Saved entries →
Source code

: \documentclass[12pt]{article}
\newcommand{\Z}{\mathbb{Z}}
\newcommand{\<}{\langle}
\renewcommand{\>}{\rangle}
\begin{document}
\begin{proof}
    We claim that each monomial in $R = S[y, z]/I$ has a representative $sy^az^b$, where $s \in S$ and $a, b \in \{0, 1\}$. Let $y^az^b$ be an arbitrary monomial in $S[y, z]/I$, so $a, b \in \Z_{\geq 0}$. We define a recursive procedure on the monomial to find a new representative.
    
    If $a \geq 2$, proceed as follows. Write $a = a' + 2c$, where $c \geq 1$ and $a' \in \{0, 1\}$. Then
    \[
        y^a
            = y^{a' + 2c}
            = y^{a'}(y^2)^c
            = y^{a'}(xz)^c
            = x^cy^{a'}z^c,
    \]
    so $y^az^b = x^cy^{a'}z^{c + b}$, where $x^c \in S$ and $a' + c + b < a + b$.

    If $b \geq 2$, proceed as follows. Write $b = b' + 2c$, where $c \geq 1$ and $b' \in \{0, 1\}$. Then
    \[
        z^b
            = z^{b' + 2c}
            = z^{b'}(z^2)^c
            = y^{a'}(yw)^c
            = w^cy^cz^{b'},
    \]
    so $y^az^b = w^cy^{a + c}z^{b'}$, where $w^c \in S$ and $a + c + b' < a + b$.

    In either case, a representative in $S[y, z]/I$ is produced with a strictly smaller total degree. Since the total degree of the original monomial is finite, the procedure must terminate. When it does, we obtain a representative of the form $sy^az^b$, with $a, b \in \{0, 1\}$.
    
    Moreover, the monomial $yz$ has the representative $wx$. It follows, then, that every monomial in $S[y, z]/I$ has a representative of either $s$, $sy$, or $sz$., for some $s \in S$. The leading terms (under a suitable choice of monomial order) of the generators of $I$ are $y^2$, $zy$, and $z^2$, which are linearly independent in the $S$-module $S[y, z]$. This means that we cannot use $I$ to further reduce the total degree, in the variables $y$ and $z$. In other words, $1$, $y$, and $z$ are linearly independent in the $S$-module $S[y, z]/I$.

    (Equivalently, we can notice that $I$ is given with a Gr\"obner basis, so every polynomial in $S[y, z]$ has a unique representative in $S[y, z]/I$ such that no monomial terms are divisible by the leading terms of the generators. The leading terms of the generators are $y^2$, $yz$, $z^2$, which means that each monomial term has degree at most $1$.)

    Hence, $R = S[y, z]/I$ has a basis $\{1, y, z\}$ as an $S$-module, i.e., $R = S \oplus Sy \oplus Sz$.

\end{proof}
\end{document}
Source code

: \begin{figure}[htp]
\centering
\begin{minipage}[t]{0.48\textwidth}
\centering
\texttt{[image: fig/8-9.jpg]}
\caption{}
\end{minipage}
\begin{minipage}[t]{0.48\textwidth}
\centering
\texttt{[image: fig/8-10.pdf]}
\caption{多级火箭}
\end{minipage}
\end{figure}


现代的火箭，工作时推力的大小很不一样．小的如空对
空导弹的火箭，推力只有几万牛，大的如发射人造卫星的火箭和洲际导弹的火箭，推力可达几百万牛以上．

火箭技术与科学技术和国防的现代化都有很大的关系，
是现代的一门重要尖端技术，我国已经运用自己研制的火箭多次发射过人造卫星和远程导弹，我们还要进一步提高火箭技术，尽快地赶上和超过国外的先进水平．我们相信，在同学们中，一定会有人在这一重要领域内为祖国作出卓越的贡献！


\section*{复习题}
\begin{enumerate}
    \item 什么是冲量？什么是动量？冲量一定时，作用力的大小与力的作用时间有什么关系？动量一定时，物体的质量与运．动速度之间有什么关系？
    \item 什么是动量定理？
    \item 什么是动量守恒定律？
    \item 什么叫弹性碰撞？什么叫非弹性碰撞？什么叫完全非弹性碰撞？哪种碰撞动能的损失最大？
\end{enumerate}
--
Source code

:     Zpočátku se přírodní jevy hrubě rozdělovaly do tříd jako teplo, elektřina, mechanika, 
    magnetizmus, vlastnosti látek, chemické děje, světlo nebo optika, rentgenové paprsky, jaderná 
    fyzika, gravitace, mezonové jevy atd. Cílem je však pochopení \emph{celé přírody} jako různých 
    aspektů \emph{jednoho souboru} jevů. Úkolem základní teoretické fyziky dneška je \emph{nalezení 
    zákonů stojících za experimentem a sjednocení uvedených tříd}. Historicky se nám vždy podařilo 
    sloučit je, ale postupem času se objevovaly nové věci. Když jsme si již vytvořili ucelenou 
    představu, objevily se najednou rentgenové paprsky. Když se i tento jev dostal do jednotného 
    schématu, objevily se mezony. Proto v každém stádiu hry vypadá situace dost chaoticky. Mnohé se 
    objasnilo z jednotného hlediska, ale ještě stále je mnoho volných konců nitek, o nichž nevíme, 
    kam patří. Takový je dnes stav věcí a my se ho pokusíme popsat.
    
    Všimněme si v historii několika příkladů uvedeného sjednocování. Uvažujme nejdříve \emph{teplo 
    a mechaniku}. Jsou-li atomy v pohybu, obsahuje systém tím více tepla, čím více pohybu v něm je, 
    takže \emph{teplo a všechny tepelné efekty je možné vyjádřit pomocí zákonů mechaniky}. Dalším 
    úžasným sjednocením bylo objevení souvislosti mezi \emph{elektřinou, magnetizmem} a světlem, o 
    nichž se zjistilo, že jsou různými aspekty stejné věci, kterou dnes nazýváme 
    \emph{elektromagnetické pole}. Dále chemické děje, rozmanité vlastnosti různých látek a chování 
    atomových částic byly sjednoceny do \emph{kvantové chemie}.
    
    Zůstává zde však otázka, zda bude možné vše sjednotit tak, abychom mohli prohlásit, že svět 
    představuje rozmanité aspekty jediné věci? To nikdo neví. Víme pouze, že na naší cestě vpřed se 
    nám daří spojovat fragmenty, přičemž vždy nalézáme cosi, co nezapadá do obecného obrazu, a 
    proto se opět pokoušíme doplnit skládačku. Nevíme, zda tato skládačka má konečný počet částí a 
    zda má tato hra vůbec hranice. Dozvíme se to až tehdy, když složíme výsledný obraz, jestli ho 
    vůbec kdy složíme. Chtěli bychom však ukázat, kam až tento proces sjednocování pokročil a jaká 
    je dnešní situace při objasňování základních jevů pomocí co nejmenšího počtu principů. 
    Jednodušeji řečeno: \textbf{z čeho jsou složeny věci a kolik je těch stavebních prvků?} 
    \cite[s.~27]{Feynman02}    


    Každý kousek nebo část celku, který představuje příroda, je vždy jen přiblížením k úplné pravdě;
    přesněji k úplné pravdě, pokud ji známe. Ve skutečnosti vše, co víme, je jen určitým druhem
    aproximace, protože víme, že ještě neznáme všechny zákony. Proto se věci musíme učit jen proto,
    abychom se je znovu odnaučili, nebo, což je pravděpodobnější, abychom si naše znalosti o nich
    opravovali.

TASK DETAILS →
Every line above that includes the word "však" should be listed.

YOUR SOLUTION →
    fyzika, gravitace, mezonové jevy atd. Cílem je však pochopení \emph{celé přírody} jako různých 
    Zůstává zde však otázka, zda bude možné vše sjednotit tak, abychom mohli prohlásit, že svět 
    vůbec kdy složíme. Chtěli bychom však ukázat, kam až tento proces sjednocování pokročil a jaká 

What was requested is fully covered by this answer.